*** Data for review

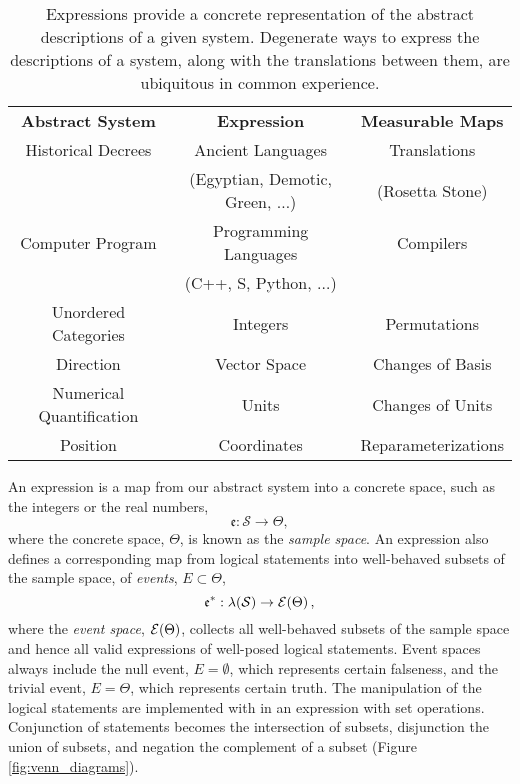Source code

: \begin{table}
  \centering
  \renewcommand{\arraystretch}{1.5}
  \begin{tabular}{ccc}
    \rowcolor[gray]{0.9} 
    \textbf{Abstract System} & \textbf{Expression} & \textbf{Measurable Maps} \\
    Historical Decrees & Ancient Languages & Translations \\
    & (Egyptian, Demotic, Green, $\ldots$) & (Rosetta Stone) \\
    Computer Program & Programming Languages & Compilers \\
    & (C++, S, Python, $\ldots$) & \\
    Unordered Categories & Integers & Permutations \\
    Direction & Vector Space & Changes of Basis \\
    Numerical Quantification & Units & Changes of Units \\
    Position & Coordinates & Reparameterizations \\
  \end{tabular}
\caption{Expressions provide a concrete representation of the abstract
descriptions of a given system.  Degenerate ways to express the 
descriptions of a system, along with the translations between them,
are ubiquitous in common experience.}
\label{tab:expression_examples}
\end{table}

An expression is a map from our abstract system into a concrete space,
such as the integers or the real numbers,
%
\begin{equation*}
\mathfrak{e} : \mathcal{S} \rightarrow \Theta,
\end{equation*}
%
where the concrete space, $\Theta$, is known as the \emph{sample space}.
An expression also defines a corresponding map from logical statements
into well-behaved subsets of the sample space, of \emph{events},
$E \subset \Theta$,
%
\begin{equation*}
\mathfrak{e}^{*} : 
\lambda \! \left( \mathcal{S} \right) \rightarrow  \mathcal{E} \! \left( \Theta \right) ,
\end{equation*}
%
where the \emph{event space}, $ \mathcal{E} \! \left( \Theta \right) $, collects all well-behaved
subsets of the sample space and hence all valid expressions of well-posed 
logical statements. Event spaces always include the null event, $E = \emptyset$, 
which represents certain falseness, and the trivial event, $E = \Theta$, which
represents certain truth.  The manipulation of the logical statements are 
implemented with in an expression with set operations.  Conjunction of 
statements becomes the intersection of subsets, disjunction the union of 
subsets, and negation the complement of a subset (Figure \ref{fig:venn_diagrams}).

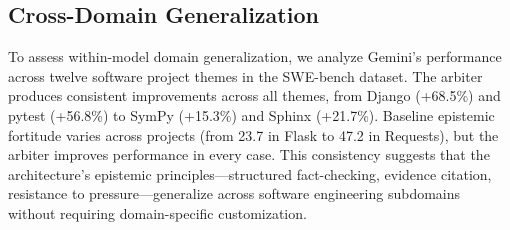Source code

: \subsection{Cross-Domain Generalization}
\label{subsec:cross-domain}

To assess within-model domain generalization, we analyze Gemini's performance across twelve software project themes in the SWE-bench dataset. The arbiter produces consistent improvements across all themes, from Django (+68.5\%) and pytest (+56.8\%) to SymPy (+15.3\%) and Sphinx (+21.7\%). Baseline epistemic fortitude varies across projects (from 23.7 in Flask to 47.2 in Requests), but the arbiter improves performance in every case. This consistency suggests that the architecture's epistemic principles---structured fact-checking, evidence citation, resistance to pressure---generalize across software engineering subdomains without requiring domain-specific customization.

******

• [How to complete this task]: Where a line in the records above contains the word "ldots", copy that line.

• [Answer section]:
    & (Egyptian, Demotic, Green, $\ldots$) & (Rosetta Stone) \\
    & (C++, S, Python, $\ldots$) & \\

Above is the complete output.